Pemerintah juga mendorong kebijakan pengembangan sektor industri pengolahan yang difokuskan pada penguatan rantai pasok untuk menjamin ketersediaan bahan baku dan energi yang berkesinambungan dan terjangkau.
Airlangga optimistis, apabila langkah strategis tersebut berjalan dengan baik, Indonesia berpotensi mampu menduduki peringkat ke-4 dunia sebagai produsen keramik. Saat ini, kapasitas terpasang keramik nasional sebesar 560 juta meter persegi. Tentunya, Airlangga menegaskan, setelah pemerintah memberikan keberpihakan kepada industri dalam negeri, utilitas produksi harus bisa meningkat.
Di samping itu, pemerintah sedang menggalakkan implementasi peta jalan Making Indonesia 4.0. Salah satu aspirasinya adalah mendongkrak pertumbuhan ekonomi nasional hingga 1-2 persen. Di era digitalisasi saat ini, beberapa industri keramik nasional sudah menerapkan teknologi terbaru, seperti digital printing dan digital glazing yang mampu memproduksi keramik dengan ukuran besar.
"Kami juga mendorong diversifikasi produk dengan memproduksi jenis ubin terkini seperti ubin 3D (tiga dimensi), porcelain slab, dan ubin vitrifikasi, serta inovasi desain ubin keramik yang mengikuti tren terkini yang memiliki ciri khas dan original. Untuk itu, perlu didorong pemanfaatan teknologi 3D printing, otomatisasi, artificial intelligence dan big data, sebut Airlangga," kata dia.
Apalagi, Indonesia didukung ketersediaan bahan baku berupa sumber daya alam (SDA) yang besar, sehingga industri keramik diproyeksi bisa menunjukkan kinerja yang positif. Pada tahun 2018, pertumbuhannya sebesar 2,75 persen dan mampu menyerap tenaga kerja hingga 150 ribu orang.

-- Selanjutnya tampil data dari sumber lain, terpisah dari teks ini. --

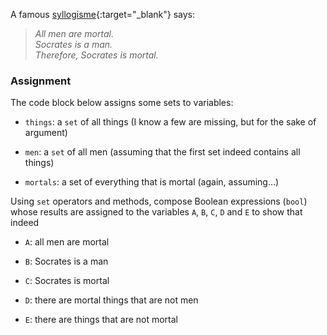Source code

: A famous [syllogisme](https://en.wikipedia.org/wiki/Syllogism){:target="_blank"} says:

> *All men are mortal.*  
> *Socrates is a man.*  
> *Therefore, Socrates is mortal.*

### Assignment

The code block below assigns some sets to variables:
 
- `things`: a `set` of all things (I know a few are missing, but for the sake of argument)
 
- `men`: a `set` of all men (assuming that the first set indeed contains all things)

- `mortals`: a set of everything that is mortal (again, assuming…)

Using `set` operators and methods, compose Boolean expressions (`bool`) whose
results are assigned to the variables `A`, `B`, `C`,  `D` and `E` to show that
indeed
 
- `A`: all men are mortal

- `B`: Socrates is a man

- `C`: Socrates is mortal

- `D`: there are mortal things that are not men

- `E`: there are things that are not mortal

Mengingat adanya program pemerintah yang gencar dalam pembangunan infrastruktur saat ini, serta meningkatnya kebutuhan perumahan atau tempat tinggal oleh pekerja usia produktif, menjadi peluang bagi industri keramik nasional untuk meningkatkan konsumsi keramik nasional dan memperluas pangsa pasar dalam negeri.
Airlangga menuturkan, pemerintah juga berharap kepada para industri keramik dalam negeri agar terus berkontribusi sebagai salah satu motor penggerak akselerasi pertumbuhan ekonomi nasional. "Jadi, selain dapat memenuhi kebutuhan pasar domestik, kami juga mendorong agar mereka bisa memperluas pasar ekspor terutama di tingkat regional," kata dia.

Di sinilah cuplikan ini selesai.